What needs to be done –
Give back only one number: how many lines in the data below contain the word "that".

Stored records
/---
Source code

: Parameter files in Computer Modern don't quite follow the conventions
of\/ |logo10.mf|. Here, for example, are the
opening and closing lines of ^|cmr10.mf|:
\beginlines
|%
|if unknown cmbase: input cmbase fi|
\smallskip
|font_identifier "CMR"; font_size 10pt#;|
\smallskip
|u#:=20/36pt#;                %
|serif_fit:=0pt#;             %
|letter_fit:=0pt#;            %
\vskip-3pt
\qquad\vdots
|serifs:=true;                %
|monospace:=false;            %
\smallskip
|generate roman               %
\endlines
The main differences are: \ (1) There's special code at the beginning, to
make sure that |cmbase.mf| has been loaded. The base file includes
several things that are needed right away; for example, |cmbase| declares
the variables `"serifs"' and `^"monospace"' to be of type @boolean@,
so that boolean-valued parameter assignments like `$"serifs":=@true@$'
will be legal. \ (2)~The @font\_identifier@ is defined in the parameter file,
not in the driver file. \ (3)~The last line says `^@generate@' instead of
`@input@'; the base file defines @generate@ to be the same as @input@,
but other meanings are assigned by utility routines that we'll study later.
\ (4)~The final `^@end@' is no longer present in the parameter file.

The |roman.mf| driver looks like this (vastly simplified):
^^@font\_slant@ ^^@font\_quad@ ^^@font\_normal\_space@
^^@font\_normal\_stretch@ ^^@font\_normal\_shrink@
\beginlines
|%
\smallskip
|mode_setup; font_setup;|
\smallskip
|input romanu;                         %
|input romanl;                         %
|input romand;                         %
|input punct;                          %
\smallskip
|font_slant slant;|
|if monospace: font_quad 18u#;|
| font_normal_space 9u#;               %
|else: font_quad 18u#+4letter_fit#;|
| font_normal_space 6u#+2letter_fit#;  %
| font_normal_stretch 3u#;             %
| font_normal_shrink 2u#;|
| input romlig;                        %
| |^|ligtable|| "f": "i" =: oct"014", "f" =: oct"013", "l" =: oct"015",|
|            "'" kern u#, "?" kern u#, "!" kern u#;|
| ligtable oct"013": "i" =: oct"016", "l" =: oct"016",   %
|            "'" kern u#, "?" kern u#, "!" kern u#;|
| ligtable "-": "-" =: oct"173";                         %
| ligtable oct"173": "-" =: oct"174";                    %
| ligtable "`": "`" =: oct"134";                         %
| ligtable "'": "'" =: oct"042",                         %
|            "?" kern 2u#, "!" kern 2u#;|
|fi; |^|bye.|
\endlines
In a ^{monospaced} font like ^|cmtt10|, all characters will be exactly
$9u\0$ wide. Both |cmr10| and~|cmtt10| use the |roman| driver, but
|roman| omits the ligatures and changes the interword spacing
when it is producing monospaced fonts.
\---
Result for this task –
4